== Segment start ==

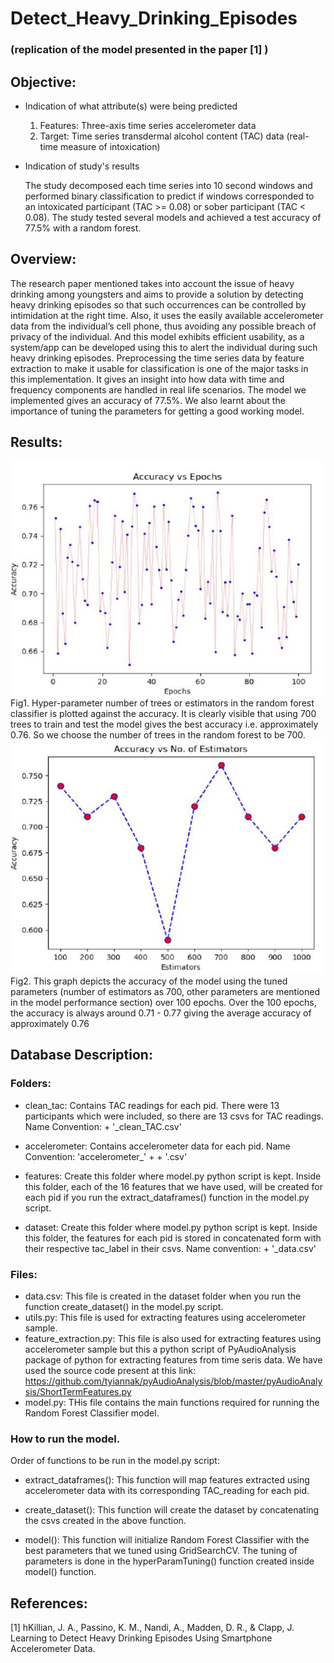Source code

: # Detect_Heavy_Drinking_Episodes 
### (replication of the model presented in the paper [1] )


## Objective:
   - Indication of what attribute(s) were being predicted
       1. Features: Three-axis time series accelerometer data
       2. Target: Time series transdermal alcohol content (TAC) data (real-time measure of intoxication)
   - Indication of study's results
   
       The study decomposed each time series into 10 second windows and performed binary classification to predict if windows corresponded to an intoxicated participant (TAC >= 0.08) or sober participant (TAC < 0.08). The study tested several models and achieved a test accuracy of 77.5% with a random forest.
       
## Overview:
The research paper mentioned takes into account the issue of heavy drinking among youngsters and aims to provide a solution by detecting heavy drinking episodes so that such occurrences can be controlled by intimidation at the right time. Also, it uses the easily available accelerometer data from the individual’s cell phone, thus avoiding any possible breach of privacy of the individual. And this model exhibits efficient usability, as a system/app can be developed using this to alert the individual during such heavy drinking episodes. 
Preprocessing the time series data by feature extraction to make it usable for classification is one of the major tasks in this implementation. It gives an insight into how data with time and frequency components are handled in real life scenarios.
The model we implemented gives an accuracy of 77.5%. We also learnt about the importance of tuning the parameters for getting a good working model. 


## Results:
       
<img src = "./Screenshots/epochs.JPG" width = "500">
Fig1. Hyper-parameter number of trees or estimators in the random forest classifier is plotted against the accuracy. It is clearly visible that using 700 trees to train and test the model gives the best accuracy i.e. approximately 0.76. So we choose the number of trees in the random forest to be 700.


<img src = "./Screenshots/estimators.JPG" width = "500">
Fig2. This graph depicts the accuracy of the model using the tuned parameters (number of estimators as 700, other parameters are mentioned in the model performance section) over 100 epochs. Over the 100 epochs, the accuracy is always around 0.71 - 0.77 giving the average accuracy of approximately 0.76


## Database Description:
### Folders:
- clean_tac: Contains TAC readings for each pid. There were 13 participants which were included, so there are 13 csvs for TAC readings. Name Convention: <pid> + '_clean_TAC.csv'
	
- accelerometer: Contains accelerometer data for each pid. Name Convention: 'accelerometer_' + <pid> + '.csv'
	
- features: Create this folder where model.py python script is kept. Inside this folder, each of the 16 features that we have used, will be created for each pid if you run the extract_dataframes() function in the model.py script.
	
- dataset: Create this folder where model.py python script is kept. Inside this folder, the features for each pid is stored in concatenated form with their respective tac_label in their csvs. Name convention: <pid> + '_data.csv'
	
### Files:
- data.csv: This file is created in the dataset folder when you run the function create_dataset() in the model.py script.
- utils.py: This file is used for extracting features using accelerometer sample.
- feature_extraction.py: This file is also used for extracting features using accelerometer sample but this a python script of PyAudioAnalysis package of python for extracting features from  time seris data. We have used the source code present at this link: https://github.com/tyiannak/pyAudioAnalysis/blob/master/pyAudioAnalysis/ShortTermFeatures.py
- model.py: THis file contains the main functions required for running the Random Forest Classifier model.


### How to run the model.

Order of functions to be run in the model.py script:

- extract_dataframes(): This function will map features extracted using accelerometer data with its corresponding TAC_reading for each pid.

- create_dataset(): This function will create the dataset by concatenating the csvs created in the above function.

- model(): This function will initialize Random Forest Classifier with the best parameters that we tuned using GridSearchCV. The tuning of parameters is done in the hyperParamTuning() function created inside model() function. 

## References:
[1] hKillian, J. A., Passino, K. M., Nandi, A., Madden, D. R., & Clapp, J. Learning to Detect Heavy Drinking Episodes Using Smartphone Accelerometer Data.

== Segment end ==
== Segment start ==

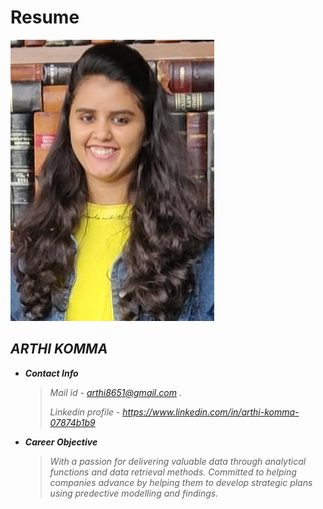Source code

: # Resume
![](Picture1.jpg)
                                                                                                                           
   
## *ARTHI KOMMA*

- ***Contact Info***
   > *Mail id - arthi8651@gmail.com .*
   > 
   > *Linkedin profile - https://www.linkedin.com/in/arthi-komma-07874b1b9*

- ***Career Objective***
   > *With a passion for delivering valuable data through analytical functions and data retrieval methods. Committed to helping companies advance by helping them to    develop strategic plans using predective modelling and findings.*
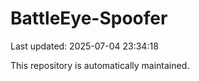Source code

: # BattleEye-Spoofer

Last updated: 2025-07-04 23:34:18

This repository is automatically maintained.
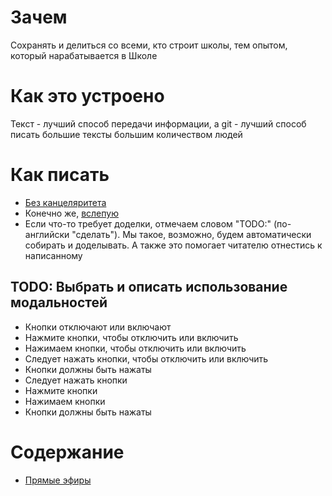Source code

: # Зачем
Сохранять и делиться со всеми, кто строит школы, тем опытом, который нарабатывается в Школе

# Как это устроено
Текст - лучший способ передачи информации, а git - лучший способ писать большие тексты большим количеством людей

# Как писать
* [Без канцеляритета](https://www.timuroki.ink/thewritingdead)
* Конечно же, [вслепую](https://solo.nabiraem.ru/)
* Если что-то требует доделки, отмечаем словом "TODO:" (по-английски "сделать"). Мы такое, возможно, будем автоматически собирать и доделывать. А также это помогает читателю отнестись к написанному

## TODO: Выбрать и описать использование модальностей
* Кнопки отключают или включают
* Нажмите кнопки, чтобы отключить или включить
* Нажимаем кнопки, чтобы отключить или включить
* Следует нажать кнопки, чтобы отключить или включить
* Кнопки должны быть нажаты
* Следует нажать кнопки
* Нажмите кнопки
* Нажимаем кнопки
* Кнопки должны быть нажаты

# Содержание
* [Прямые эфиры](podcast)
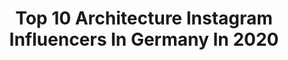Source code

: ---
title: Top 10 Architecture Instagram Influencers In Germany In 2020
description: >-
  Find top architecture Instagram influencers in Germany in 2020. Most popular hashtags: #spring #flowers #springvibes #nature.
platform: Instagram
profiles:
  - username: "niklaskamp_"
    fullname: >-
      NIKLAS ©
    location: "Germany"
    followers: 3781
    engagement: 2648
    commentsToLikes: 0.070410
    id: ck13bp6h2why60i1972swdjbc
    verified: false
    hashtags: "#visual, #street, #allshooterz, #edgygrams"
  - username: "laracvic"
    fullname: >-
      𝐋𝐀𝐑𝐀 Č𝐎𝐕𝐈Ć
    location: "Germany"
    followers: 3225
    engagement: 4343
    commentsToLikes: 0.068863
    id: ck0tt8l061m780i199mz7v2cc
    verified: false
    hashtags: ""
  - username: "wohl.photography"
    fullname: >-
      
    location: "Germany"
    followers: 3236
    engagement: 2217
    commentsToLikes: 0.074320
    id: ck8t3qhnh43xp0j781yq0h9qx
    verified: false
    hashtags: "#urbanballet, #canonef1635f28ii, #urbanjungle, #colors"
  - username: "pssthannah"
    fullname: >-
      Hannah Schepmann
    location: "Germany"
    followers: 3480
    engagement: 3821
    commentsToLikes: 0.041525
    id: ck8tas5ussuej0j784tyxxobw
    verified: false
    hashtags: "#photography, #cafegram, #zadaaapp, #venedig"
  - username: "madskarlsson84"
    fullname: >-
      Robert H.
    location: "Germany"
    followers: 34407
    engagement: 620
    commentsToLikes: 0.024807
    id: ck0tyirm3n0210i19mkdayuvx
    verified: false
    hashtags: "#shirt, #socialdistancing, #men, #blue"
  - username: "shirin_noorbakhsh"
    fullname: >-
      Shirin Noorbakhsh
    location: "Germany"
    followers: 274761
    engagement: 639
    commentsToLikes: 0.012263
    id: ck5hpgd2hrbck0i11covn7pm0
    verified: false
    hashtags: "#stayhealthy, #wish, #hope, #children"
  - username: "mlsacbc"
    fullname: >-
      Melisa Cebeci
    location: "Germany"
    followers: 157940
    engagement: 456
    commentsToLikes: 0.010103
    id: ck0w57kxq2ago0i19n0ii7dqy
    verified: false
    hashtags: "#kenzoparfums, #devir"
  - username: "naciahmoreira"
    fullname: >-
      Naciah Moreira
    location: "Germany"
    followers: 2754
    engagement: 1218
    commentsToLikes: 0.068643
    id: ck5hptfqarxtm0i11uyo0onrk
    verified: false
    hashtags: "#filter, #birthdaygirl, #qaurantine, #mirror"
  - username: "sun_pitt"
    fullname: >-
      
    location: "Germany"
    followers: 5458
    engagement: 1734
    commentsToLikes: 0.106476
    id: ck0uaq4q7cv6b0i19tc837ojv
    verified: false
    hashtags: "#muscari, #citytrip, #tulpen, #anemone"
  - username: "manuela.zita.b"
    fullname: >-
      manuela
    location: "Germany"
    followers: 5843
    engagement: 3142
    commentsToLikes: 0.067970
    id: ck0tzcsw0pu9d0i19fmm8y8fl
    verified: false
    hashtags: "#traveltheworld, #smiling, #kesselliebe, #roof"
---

== Segment end ==

The problem:
Lines of the material that contain the word "username" are to be gathered.

Reply:
  - username: "niklaskamp_"
  - username: "laracvic"
  - username: "wohl.photography"
  - username: "pssthannah"
  - username: "madskarlsson84"
  - username: "shirin_noorbakhsh"
  - username: "mlsacbc"
  - username: "naciahmoreira"
  - username: "sun_pitt"
  - username: "manuela.zita.b"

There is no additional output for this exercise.